Dass eure jeweiligen persönlichen Biografien im Film vertauscht werden.

Sido: Das stand von vornherein fest. Ich habe ja alles mitentwickelt und war von Anfang an in das Drehbuch involviert. In gewisser Weise schlüpfen wir jeweils in die Haut des anderen.

War euch diese ironische Umkehrung wichtig?

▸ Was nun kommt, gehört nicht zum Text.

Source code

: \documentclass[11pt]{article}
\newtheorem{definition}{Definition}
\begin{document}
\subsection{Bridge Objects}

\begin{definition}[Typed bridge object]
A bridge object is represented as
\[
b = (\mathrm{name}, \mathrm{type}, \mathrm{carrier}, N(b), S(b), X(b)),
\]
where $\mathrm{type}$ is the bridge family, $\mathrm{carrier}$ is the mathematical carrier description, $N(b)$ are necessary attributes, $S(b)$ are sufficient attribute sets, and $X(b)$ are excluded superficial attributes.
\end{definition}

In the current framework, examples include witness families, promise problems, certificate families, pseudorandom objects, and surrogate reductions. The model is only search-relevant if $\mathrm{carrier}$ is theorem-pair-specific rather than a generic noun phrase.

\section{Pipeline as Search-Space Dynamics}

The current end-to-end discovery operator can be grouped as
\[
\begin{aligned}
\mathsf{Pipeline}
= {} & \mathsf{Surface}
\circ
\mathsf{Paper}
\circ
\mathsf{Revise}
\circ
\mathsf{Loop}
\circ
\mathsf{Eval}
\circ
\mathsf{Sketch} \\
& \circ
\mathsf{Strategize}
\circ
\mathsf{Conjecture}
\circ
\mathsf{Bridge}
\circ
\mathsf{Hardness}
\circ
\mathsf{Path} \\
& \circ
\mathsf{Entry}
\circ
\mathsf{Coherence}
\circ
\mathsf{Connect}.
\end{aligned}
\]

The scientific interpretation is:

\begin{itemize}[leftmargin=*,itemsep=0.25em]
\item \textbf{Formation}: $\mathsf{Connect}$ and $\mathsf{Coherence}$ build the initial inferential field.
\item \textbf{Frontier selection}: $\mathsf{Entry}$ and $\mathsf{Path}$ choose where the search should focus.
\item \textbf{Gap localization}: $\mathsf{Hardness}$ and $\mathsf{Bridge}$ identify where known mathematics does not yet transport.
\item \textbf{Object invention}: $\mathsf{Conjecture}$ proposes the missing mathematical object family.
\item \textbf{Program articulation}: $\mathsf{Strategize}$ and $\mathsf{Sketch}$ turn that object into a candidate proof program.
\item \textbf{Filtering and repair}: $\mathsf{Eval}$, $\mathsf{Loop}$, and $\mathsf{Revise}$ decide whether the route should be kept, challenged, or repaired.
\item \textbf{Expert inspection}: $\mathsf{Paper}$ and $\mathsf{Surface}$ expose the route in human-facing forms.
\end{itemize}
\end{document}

Sido: Ist das Ironie? Auf jeden Fall ist es nur ein Nebenaspekt: Eigentlich geht es in dem Film vor allem um eine Freundschaft und wie eine große Plattenfirma in so eine Freundschaft reinfunken kann. Das war der Ursprung des Films. Doch als wir gemerkt haben, dass es gewisse Parallelen zu unserem Leben gibt, haben wir das ausgebaut und damit gespielt. Deshalb rappt Eddy jetzt zwar nicht „Mein Block“, aber „Mein Hochhaus“, und das Video sieht genauso aus.

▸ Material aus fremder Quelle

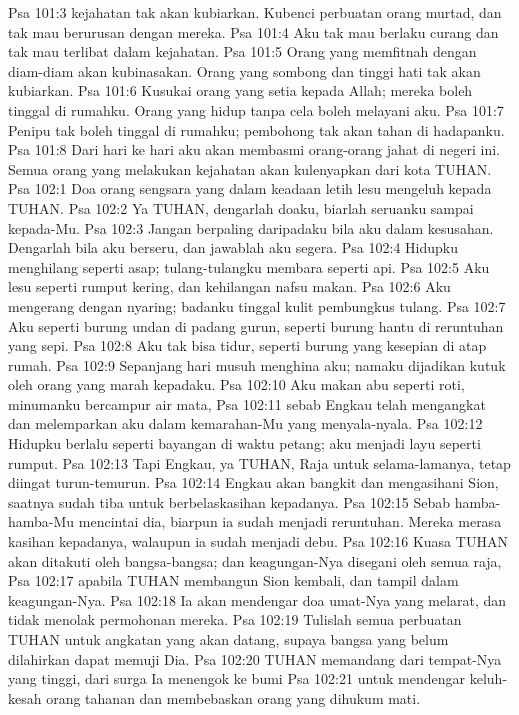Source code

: Psa 101:3  kejahatan tak akan kubiarkan. Kubenci perbuatan orang murtad, dan tak mau berurusan dengan mereka.
Psa 101:4  Aku tak mau berlaku curang dan tak mau terlibat dalam kejahatan.
Psa 101:5  Orang yang memfitnah dengan diam-diam akan kubinasakan. Orang yang sombong dan tinggi hati tak akan kubiarkan.
Psa 101:6  Kusukai orang yang setia kepada Allah; mereka boleh tinggal di rumahku. Orang yang hidup tanpa cela boleh melayani aku.
Psa 101:7  Penipu tak boleh tinggal di rumahku; pembohong tak akan tahan di hadapanku.
Psa 101:8  Dari hari ke hari aku akan membasmi orang-orang jahat di negeri ini. Semua orang yang melakukan kejahatan akan kulenyapkan dari kota TUHAN.
Psa 102:1  Doa orang sengsara yang dalam keadaan letih lesu mengeluh kepada TUHAN.
Psa 102:2  Ya TUHAN, dengarlah doaku, biarlah seruanku sampai kepada-Mu.
Psa 102:3  Jangan berpaling daripadaku bila aku dalam kesusahan. Dengarlah bila aku berseru, dan jawablah aku segera.
Psa 102:4  Hidupku menghilang seperti asap; tulang-tulangku membara seperti api.
Psa 102:5  Aku lesu seperti rumput kering, dan kehilangan nafsu makan.
Psa 102:6  Aku mengerang dengan nyaring; badanku tinggal kulit pembungkus tulang.
Psa 102:7  Aku seperti burung undan di padang gurun, seperti burung hantu di reruntuhan yang sepi.
Psa 102:8  Aku tak bisa tidur, seperti burung yang kesepian di atap rumah.
Psa 102:9  Sepanjang hari musuh menghina aku; namaku dijadikan kutuk oleh orang yang marah kepadaku.
Psa 102:10  Aku makan abu seperti roti, minumanku bercampur air mata,
Psa 102:11  sebab Engkau telah mengangkat dan melemparkan aku dalam kemarahan-Mu yang menyala-nyala.
Psa 102:12  Hidupku berlalu seperti bayangan di waktu petang; aku menjadi layu seperti rumput.
Psa 102:13  Tapi Engkau, ya TUHAN, Raja untuk selama-lamanya, tetap diingat turun-temurun.
Psa 102:14  Engkau akan bangkit dan mengasihani Sion, saatnya sudah tiba untuk berbelaskasihan kepadanya.
Psa 102:15  Sebab hamba-hamba-Mu mencintai dia, biarpun ia sudah menjadi reruntuhan. Mereka merasa kasihan kepadanya, walaupun ia sudah menjadi debu.
Psa 102:16  Kuasa TUHAN akan ditakuti oleh bangsa-bangsa; dan keagungan-Nya disegani oleh semua raja,
Psa 102:17  apabila TUHAN membangun Sion kembali, dan tampil dalam keagungan-Nya.
Psa 102:18  Ia akan mendengar doa umat-Nya yang melarat, dan tidak menolak permohonan mereka.
Psa 102:19  Tulislah semua perbuatan TUHAN untuk angkatan yang akan datang, supaya bangsa yang belum dilahirkan dapat memuji Dia.
Psa 102:20  TUHAN memandang dari tempat-Nya yang tinggi, dari surga Ia menengok ke bumi
Psa 102:21  untuk mendengar keluh-kesah orang tahanan dan membebaskan orang yang dihukum mati.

B-Tight: Das passt ja auch zu dem Film, dass es ein bisschen lustig wird.

Sido: Wir haben aber keine Komödie geschrieben. Wir haben es nicht darauf angelegt, dass es lustig wird. Das haben wir erst hinter gemerkt, dass andere manche Szenen lustig finden, obwohl wir sie gar nicht lustig gemeint hatten.

Ist „Blutsbrüdaz“ auch ein Gegenentwurf zu „Zeiten ändern Dich“, dem Bushido-Film?

B-Tight: Das sollte kein Gegenentwurf werden. Aber unser Film ist so anders geworden, weil wir ganz andere Persönlichkeiten sind.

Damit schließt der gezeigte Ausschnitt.